El principal responsable de la impunidad que ha gozado hasta ahora es el Partido Republicano, asaltado al menos desde las primarias de 2016 por un electorado populista de extrema derecha, hasta el punto de entregarle la candidatura, la presidencia del país y el control de la veterana formación fundada por Abraham Lincoln. Es mérito personal de Trump la utilización de la popularidad proporcionada por un exitoso concurso televisivo y por el uso destructivo de las redes sociales para alcanzar la cúspide del poder y ponerlo directamente al servicio de sus intereses, incluidos los negocios familiares. La superación de las tres amplias investigaciones efectuadas por el Departamento de Justicia y por la Cámara de Representantes durante su presidencia no hubiera sido posible sin la obediente actuación exoneratoria del fiscal general, William Barr, del líder republicano del Senado, Mitch McConnell, y de la entera élite republicana, con excepciones notables como la exsenadora Liz Cheney.

En comparación con las imputaciones fracasadas hasta ahora, y con las que están en marcha —por el asalto el Capitolio, la apropiación de documentos secretos y la interferencia en el recuento electoral—, el soborno a una actriz porno que le ha conducido ahora ante el juez es el caso de menores consecuencias penales: el periplo judicial que le espera a Trump tenderá a complicarse en adelante. Por ahora, pesa sobre el expresidente la acusación de falsificar 34 registros de pagos, de la que se coligen delitos de fraude fiscal y de violación de la legislación sobre campañas electorales. Trump ha atribuido el caso a una caza de brujas politizada para impedirle su regreso a la Casa Blanca en 2025, y ha descalificado a la justicia de Nueva York por la coloración electoral mayoritariamente demócrata del Estado y de los cargos judiciales electos y los jurados. También ha rechazado la competencia de la justicia neoyorquina en un caso de fraude electoral que va más allá del Estado, pues afecta a la campaña de las elecciones presidenciales, y debería ser por tanto objeto de una investigación federal.

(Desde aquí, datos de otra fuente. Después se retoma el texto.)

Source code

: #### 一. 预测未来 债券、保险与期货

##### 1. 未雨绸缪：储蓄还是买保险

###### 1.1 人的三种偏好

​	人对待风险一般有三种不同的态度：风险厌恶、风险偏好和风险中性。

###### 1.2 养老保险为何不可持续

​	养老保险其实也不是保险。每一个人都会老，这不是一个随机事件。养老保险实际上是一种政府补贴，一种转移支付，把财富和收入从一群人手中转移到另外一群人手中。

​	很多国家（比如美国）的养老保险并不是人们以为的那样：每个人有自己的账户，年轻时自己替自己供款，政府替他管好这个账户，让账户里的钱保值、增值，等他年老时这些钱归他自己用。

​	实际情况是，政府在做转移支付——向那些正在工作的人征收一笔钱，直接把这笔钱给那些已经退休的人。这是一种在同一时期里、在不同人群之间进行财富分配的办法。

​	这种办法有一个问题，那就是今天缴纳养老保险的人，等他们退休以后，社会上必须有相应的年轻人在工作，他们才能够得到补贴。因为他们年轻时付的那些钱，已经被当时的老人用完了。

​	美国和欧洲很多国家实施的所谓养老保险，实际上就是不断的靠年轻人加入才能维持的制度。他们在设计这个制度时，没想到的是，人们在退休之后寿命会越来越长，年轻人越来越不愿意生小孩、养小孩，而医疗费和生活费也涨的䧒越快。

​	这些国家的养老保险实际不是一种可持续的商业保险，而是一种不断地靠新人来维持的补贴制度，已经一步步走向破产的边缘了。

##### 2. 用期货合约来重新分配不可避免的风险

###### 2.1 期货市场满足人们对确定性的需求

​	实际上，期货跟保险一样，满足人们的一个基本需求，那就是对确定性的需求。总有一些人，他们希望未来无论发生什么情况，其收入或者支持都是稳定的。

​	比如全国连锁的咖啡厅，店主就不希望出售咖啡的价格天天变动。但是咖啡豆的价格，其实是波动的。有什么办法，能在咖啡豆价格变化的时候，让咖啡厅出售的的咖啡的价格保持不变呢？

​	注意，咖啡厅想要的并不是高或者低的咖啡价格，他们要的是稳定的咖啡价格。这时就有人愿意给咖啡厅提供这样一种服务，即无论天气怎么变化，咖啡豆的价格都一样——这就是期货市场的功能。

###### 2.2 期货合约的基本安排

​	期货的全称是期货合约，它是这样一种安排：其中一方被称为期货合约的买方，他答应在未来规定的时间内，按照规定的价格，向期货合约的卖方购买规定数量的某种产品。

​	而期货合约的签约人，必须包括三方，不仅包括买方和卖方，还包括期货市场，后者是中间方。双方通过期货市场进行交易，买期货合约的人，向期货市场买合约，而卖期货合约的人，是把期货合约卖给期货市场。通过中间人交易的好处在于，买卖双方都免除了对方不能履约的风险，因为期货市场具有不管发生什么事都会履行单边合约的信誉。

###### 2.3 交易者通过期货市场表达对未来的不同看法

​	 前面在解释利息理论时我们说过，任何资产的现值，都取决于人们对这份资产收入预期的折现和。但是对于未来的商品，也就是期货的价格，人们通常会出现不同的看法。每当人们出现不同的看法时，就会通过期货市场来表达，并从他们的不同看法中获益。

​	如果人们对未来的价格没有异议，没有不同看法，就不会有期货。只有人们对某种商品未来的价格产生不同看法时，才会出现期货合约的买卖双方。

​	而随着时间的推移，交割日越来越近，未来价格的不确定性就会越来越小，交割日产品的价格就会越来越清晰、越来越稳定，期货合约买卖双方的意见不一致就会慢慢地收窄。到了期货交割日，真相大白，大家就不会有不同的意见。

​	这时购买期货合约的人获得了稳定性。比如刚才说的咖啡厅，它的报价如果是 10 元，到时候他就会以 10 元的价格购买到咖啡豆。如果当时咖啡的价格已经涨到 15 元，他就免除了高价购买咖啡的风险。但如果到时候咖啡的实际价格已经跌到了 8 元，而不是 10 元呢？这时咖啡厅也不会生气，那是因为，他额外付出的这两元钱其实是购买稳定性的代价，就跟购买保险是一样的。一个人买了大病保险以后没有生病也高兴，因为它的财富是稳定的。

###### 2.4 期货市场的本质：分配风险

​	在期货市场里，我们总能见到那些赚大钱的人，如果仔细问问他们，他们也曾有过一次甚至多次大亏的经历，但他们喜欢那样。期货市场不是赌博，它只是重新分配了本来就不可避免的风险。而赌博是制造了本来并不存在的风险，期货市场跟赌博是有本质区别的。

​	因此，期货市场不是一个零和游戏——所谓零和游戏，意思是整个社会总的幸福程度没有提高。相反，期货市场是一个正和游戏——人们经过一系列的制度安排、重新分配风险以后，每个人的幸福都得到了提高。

La breve detención de Trump para escuchar los cargos y declararse “no culpable” le ha servido como espectacular arranque de campaña, para recaudar más fondos y obligar a los republicanos a cerrar filas en su defensa, incluso por parte de los candidatos con los que rivaliza en las primarias. Trump vuelve a estar en cabeza en la carrera y sería temerario bajar la guardia ente la posibilidad de una nueva presidencia trumpista. Pero este nuevo envite contra el Estado de derecho y contra la democracia, junto a los efectos de una nueva presidencia trumpista en plena guerra de Ucrania, reviste ahora una gravedad extrema e incluso trágica.